Tom Bisek grew up in a wrestling family in New Prague, one of seven boys who all participated in the sport. His own three sons inherited that gene. Spontaneous grappling sessions popped up in every room of the Biseks' home, as well as in the gym at Chaska High School.

Andy never won a state high school championship. His best finish was third as a senior in 2004, but he saw a future in the Greco-Roman discipline after placing seventh at the junior nationals that year. He joined the program at Northern Michigan, where he won a 2007 university national title, and began competing at tournaments around the world.

During his college years, he met Ashley — a weightlifter who competed at the 2008 Olympic trials — and became friends with Chas Betts of St. Michael, another Greco-Roman wrestler with grand ambitions. Bisek and Betts continued to train together in Colorado Springs after graduating from Northern Michigan, with a goal of making the 2012 Olympic team.

Betts won his weight at the Olympic trials to earn a berth at the London Games. Bisek, the No. 2 seed at 74 kilograms, was upset in his opening match. That also bumped him off the national team, dealing a significant financial hit to him and Ashley.

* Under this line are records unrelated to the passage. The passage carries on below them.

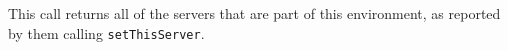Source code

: This call returns all of the servers that are part of this \Rapture environment, as reported by them
calling \verb+setThisServer+.
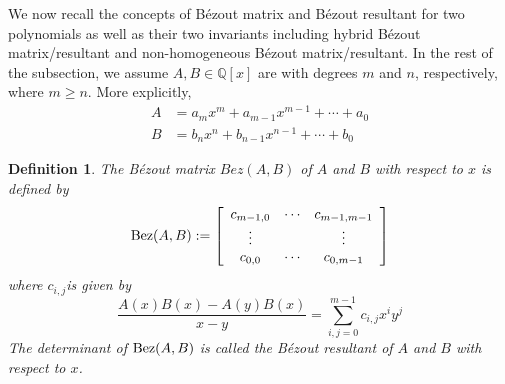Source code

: \documentclass{article}
\newtheorem{definition}[theorem]{Definition}
\begin{document}
We now recall the concepts of B\'ezout matrix  and B\'ezout resultant for two polynomials as well as their two invariants including  hybrid B\'ezout matrix/resultant and non-homogeneous B\'ezout matrix/resultant.
In the rest of the subsection, we assume $A,B\in\mathbb{Q}[x]$ are with degrees $m$ and $n$, respectively, where $m\ge n$. More explicitly,
\begin{align*}
A&=a_mx^m+a_{m-1}x^{m-1}+\cdots+a_0\\
B&=b_nx^n+b_{n-1}x^{n-1}+\cdots+b_0
\end{align*}

\begin{definition}\label{def:bez}
The B\'ezout matrix  $Bez(A,B)$ of $A$ and $B$ with respect to $x$ is defined by
$${\rm{Bez}}(A,{B}): =
\left[
\begin{array}{*{20}{c}}
{c_{m-1,0}}& \cdots &{c_{m-1,m-1}}\\
 \vdots &{}& \vdots \\
c_{0,0}& \cdots &c_{0,m-1}
\end{array} \right]$$
where ${c_{i,j}}$is given by
\begin{equation}\label{eq:cij}
\frac{{{A}(x){B}(x) - {A}(y){B}(x)}}{{x - y}} = \sum\limits_{i,j = 0}^{{m} - 1} {c_{i,j}} {x^{i}}{y^{j}}
\end{equation}
The determinant of ${\rm{Bez}}(A,{B})$ is called the B\'ezout resultant of $A$ and $B$ with respect to $x$.
\end{definition}
\end{document}
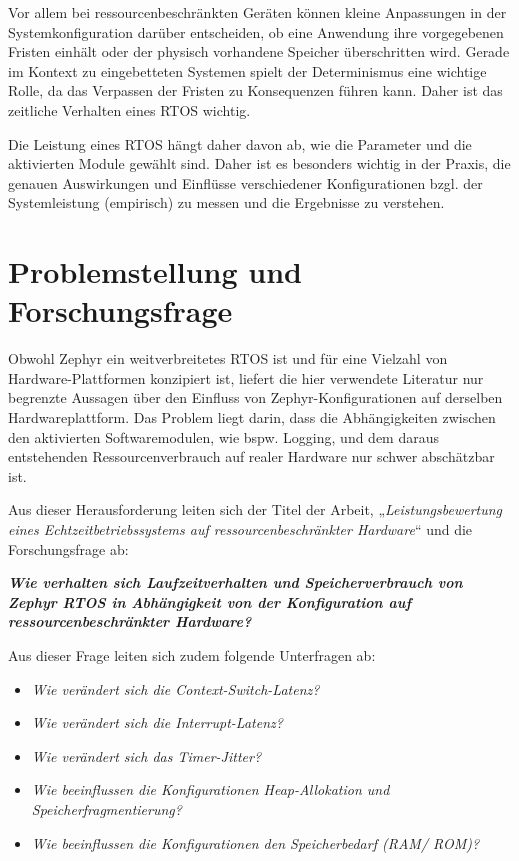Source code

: Vor allem bei ressourcenbeschränkten Geräten können kleine Anpassungen in der Systemkonfiguration darüber entscheiden, ob eine Anwendung ihre vorgegebenen Fristen einhält oder der physisch vorhandene Speicher überschritten wird. Gerade im Kontext zu eingebetteten Systemen spielt der Determinismus eine wichtige Rolle, da das Verpassen der Fristen zu Konsequenzen führen kann. Daher ist das zeitliche Verhalten eines RTOS wichtig.

Die Leistung eines RTOS hängt daher davon ab, wie die Parameter und die aktivierten Module gewählt sind. Daher ist es besonders wichtig in der Praxis, die genauen Auswirkungen und Einflüsse verschiedener Konfigurationen bzgl. der Systemleistung (empirisch) zu messen und die Ergebnisse zu verstehen.


\section{Problemstellung und Forschungsfrage}
Obwohl Zephyr ein weitverbreitetes RTOS ist und für eine Vielzahl von Hardware-Plattformen konzipiert ist, liefert die hier verwendete Literatur nur begrenzte Aussagen über den Einfluss von Zephyr-Konfigurationen auf derselben Hardwareplattform. Das Problem liegt darin, dass die Abhängigkeiten zwischen den aktivierten Softwaremodulen, wie bspw. Logging, und dem daraus entstehenden Ressourcenverbrauch auf realer Hardware nur schwer abschätzbar ist.

Aus dieser Herausforderung leiten sich der Titel der Arbeit, „\emph{Leistungsbewertung eines Echtzeitbetriebssystems auf ressourcenbeschränkter Hardware}“ und die Forschungsfrage ab:

\textbf{\emph{Wie verhalten sich Laufzeitverhalten und Speicherverbrauch von Zephyr RTOS in Abhängigkeit von der Konfiguration auf ressourcenbeschränkter Hardware?}}

Aus dieser Frage leiten sich zudem folgende Unterfragen ab:

\begin{itemize}
\item \emph{Wie verändert sich die Context-Switch-Latenz?}
\item \emph{Wie verändert sich die Interrupt-Latenz?}
\item \emph{Wie verändert sich das Timer-Jitter?}
\item \emph{Wie beeinflussen die Konfigurationen Heap-Allokation und Speicherfragmentierung?}
\item \emph{Wie beeinflussen die Konfigurationen den Speicherbedarf (RAM/ ROM)?}
\end{itemize}

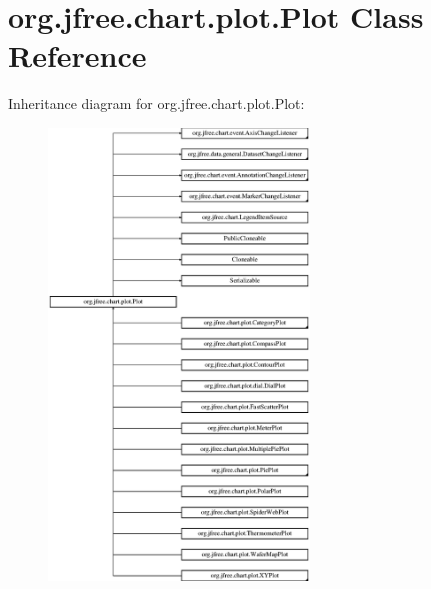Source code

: \hypertarget{classorg_1_1jfree_1_1chart_1_1plot_1_1_plot}{}\section{org.\+jfree.\+chart.\+plot.\+Plot Class Reference}
\label{classorg_1_1jfree_1_1chart_1_1plot_1_1_plot}
Inheritance diagram for org.\+jfree.\+chart.\+plot.\+Plot\+:\begin{figure}[H]
\begin{center}
\leavevmode
\includegraphics[height=12.000000cm]{classorg_1_1jfree_1_1chart_1_1plot_1_1_plot}
\end{center}
\end{figure}
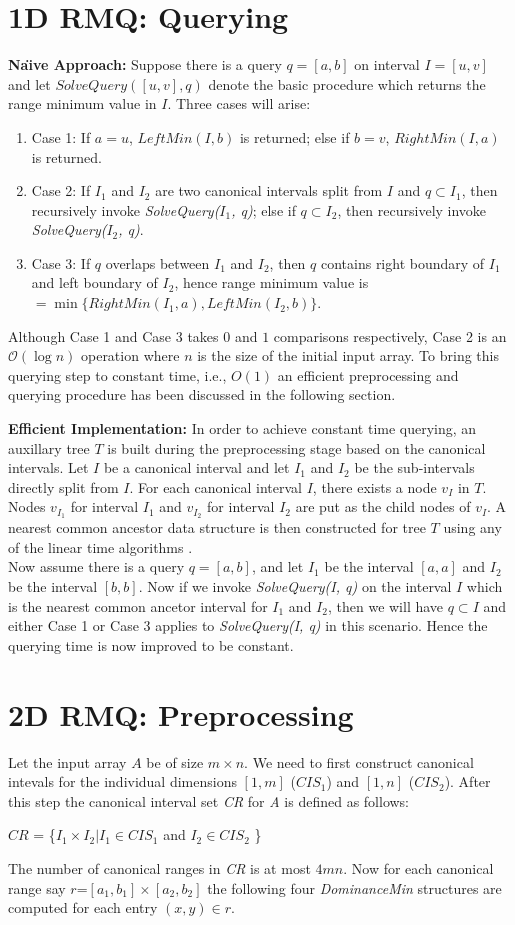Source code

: \section{1D RMQ: Querying}
\textbf{Na\"{\i}ve Approach:} Suppose there is a query $q=[a, b]$ on interval $I=[u, v]$ and let $SolveQuery([u, v], q)$ denote the basic procedure which returns the range minimum value in $I$. Three cases will arise:
\begin{enumerate}
\item Case 1: If $a=u$, $LeftMin(I, b)$ is returned; else if $b=v$, $RightMin(I, a)$ is returned.
\item Case 2: If $I_1$ and $I_2$ are two canonical intervals split from $I$ and $q \subset I_1$, then recursively invoke \emph{SolveQuery($I_1$, q)}; else if $q \subset I_2$, then recursively invoke \emph{SolveQuery($I_2$, q)}.
\item Case 3: If $q$ overlaps between $I_1$ and $I_2$, then $q$ contains right boundary of $I_1$ and left boundary of $I_2$, hence range minimum value is $= \min \{ RightMin(I_1, a), LeftMin(I_2, b) \}$.
\end{enumerate}
Although Case 1 and Case 3 takes $0$ and $1$ comparisons respectively, Case 2 is an $\mathcal{O}( \log n)$ operation where $n$ is the size of the initial input array. To bring this querying step to constant time, i.e., $O(1)$ an efficient preprocessing and querying procedure has been discussed in the following section.\par 
\textbf{Efficient Implementation:}
In order to achieve constant time querying, an auxillary tree $T$ is built during the preprocessing stage based on the canonical intervals. Let $I$ be a canonical interval and let $I_1$ and $I_2$ be the sub-intervals directly split from $I$. For each canonical interval $I$, there exists a node $v_I$ in $T$. Nodes $v_{I_1}$ for interval $I_1$ and $v_{I_2}$ for interval $I_2$ are put as the child nodes of $v_I$. A nearest common ancestor data structure is then constructed for tree $T$ using any of the linear time algorithms \cite{p15, p13, p16, p4}.\\
Now assume there is a query $q=[a, b]$, and let $I_1$ be the interval $[a,a]$ and $I_2$ be the interval $[b,b]$. Now if we invoke \emph{SolveQuery(I, q)} on the interval $I$ which is the nearest common ancetor interval for $I_1$ and $I_2$, then we will have $q \subset I$ and either Case 1 or Case 3 applies to \emph{SolveQuery(I, q)} in this scenario. Hence the querying time is now improved to be constant. 
\section{2D RMQ: Preprocessing}
Let the input array $A$ be of size $m \times n$. We need to first construct canonical intevals for the individual dimensions $[1,m]$ ($CIS_1$) and $[1,n]$ ($CIS_2$). After this step the canonical interval set \emph{CR} for \emph{A} is defined as follows:
\begin{center}
$CR$ = \{$I_1 \times I_2 | I_1 \in CIS_1$ and $I_2 \in CIS_2$ \} 
\end{center}

The number of canonical ranges in \emph{CR} is at most $4mn$. Now for each canonical range say $r$=$[a_1,b_1] \times [a_2,b_2]$ the following four \emph{DominanceMin} structures are computed for each entry $(x,y) \in r$.\\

"There had been so many times when Andy was close to being on top, and he got injured," Ashley Bisek said. "In 2008, he had neck issues that were so bad he couldn't hold a 1-pound ball, and it took him four years to rehab. He came into 2012 thinking it was going to be his year. One bad tournament, and it turned out it wasn't.

"But Andy's always been able to use the abilities he's learned through sport, things like perseverance and dedication, to get through challenges. After the Olympic trials, he just said, 'This is not happening again.' And he just kept pushing."

After Bisek's neck injury flared up in January 2013, he began working 40 hours a week at the liquor store in between rehabilitation and workout sessions. Ashley had been working two jobs, but she had to quit when she was put on bed rest during her pregnancy.

Bisek returned to competition in June, winning the selection trials for the world championships team. That restored his place on the national team, his stipend and his health insurance — less than two months before their son was born.

"My wife was pregnant, I didn't have a job and I had zero money," he recalled. "I didn't know what I was going to do. But I'd wanted this for so long, and I'd put in so much, I wanted to keep trying as long as I thought I had a shot.

"We still believed things would work out. And we were able to keep the dream alive."

• • •

It wasn't just his dream, either. Ashley Bisek, who had to quit weightlifting because of knee injuries, felt like Andy was carrying her Olympic hopes as well when he stepped onto the mat at the Olympic trials in April. In addition to working to support the family, she has helped Andy become more efficient in the weight room, gaining extra strength that has paid dividends.

The Minnesota Storm club, which sponsors Bisek, also is overjoyed at his success. Bisek remains a Minnesotan through and through, and he is particularly proud of maintaining the state's streak of placing a Greco-Roman wrestler on every U.S. Olympic team since 1968.

Chandler, the Storm coach, predicted Bisek has an excellent shot to medal in Brazil. Since 2012, he said, Bisek has become more consistent, and he can control a match with his conservative style and impeccable technique.

"His basic, fundamental positioning is so strong and so tough," Chandler said. "People can't get any position to score on him. And he's in such good shape, he gets everybody tired. He'll be very difficult to beat."

Now that he has reached the Olympics, Bisek isn't certain how much longer he will wrestle. He has avoided thinking about what comes next, choosing to funnel all his attention toward winning a medal in Rio.

Not that he's feeling any pressure.

"I'm preparing the same way as I have the last two years," Bisek said. "I'm ready to compete.

"I don't think all this is really going to hit me until I'm [in Rio]. The things we've been through, times like that have made this so much more incredible."